# Required action
Go through the lines below and tally each one holding "Check". Write only the total.

# Given entries
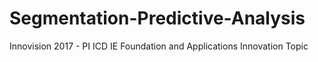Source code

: # Segmentation-Predictive-Analysis
Innovision 2017 - PI ICD IE Foundation and Applications Innovation Topic 
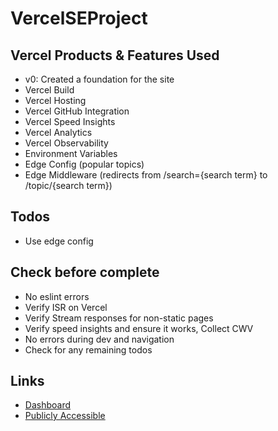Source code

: # VercelSEProject
 
## Vercel Products & Features Used
- v0: Created a foundation for the site
- Vercel Build
- Vercel Hosting
- Vercel GitHub Integration
- Vercel Speed Insights
- Vercel Analytics
- Vercel Observability
- Environment Variables
- Edge Config (popular topics)
- Edge Middleware (redirects from /search={search term} to /topic/{search term})

## Todos
- Use edge config

## Check before complete
- No eslint errors
- Verify ISR on Vercel 
- Verify Stream responses for non-static pages
- Verify speed insights and ensure it works, Collect CWV
- No errors during dev and navigation
- Check for any remaining todos

## Links
- [Dashboard](https://vercel.com/rawwebdesigns-projects/vercel-se-project)
- [Publicly Accessible](https://vercel-se-project.vercel.app/)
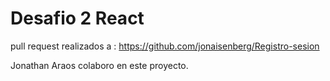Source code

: # Desafio 2 React

pull request realizados a : https://github.com/jonaisenberg/Registro-sesion

Jonathan Araos colaboro en este proyecto.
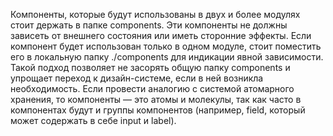 Компоненты, которые будут использованы в двух и более модулях стоит держать в папке components. 
Эти компоненты не должны зависеть от внешнего состояния или иметь сторонние эффекты. 
Если компонент будет использован только в одном модуле, стоит поместить его 
в локальную папку ./components для индикации явной зависимости. 
Такой подход позволяет не засорять общую папку components и упрощает 
переход к дизайн-системе, если в ней возникла необходимость. 
Если провести аналогию с системой атомарного хранения, 
то компоненты — это атомы и молекулы, так как часто в компонентах будут и группы 
компонентов (например, field, который может содержать в себе input и label).

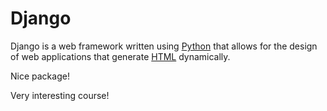 # Django

Django is a web framework written using [Python](/wiki/Python) that allows for the design of web applications that generate [HTML](/wiki/HTML) dynamically.

Nice package!

Very interesting course!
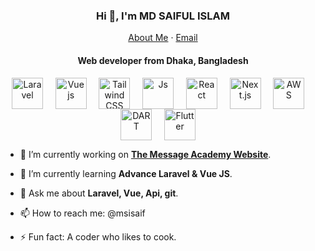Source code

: <p align="center">
  <h3 align="center">Hi 👋, I'm MD SAIFUL ISLAM</h3>
</p>
<p align="center">
    <a href="https://msisaif.github.io">About Me</a>
    ·
    <a href="mailto:msi313.bd@gmail.com">Email</a>
</p>
<p align="center">
  <h4 align="center">Web developer from Dhaka, Bangladesh</h4>
</p>

<div style="display: inline_block;" align="center">
  <img align="center" alt="Laravel" height="50" src="https://github.com/msisaif/msisaif/assets/61042251/4ed1b991-c33f-427b-898e-929a05d73643"> &nbsp; &nbsp;
  <img align="center" alt="Vue js" height="50" src="https://github.com/msisaif/msisaif/assets/61042251/a0927812-6a10-497d-9545-cbf66bea4c9b"> &nbsp; &nbsp;
  <img align="center" alt="Tailwind CSS" height="50" src="https://github.com/msisaif/msisaif/assets/61042251/e9aba2eb-4aa1-4bb1-bcb4-a145f8f80eba"> &nbsp; &nbsp;
  <img align="center" alt="Js" height="50" src="https://github.com/msisaif/msisaif/assets/61042251/567ef30c-6134-40b8-8a57-bb62c63aabef"> &nbsp; &nbsp;
  <img align="center" alt="React" height="50" src="https://github.com/msisaif/msisaif/assets/61042251/c97f9755-0c61-4956-a53c-c78f7fa1ee90"> &nbsp; &nbsp;
  <img align="center" alt="Next.js" height="50" src="https://github.com/msisaif/msisaif/assets/61042251/c9c724ff-da7b-4436-b80f-bf03cd384acd)"> &nbsp; &nbsp;
  <img align="center" alt="AWS" height="50" src="https://github.com/msisaif/msisaif/assets/61042251/87788dea-d59f-49a7-8716-1bac214edee2"> &nbsp; &nbsp;
  <img align="center" alt="DART" height="50" src="https://github.com/msisaif/msisaif/assets/61042251/2539ff0a-952f-4299-8e45-4671b14b7228"> &nbsp; &nbsp;
  <img align="center" alt="Flutter" height="50" src="https://github.com/msisaif/msisaif/assets/61042251/16cbc2cf-8399-4433-97dd-1f05273bc778"> &nbsp; &nbsp;
</div>



- 🔭 I’m currently working on **[The Message Academy Website](https://messagebd.net/)**.

- 🌱 I’m currently learning **Advance Laravel & Vue JS**.

- 💬 Ask me about **Laravel, Vue, Api, git**.

- 📫 How to reach me: @msisaif

- ⚡ Fun fact: A coder who likes to cook.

# Result for this exercise
2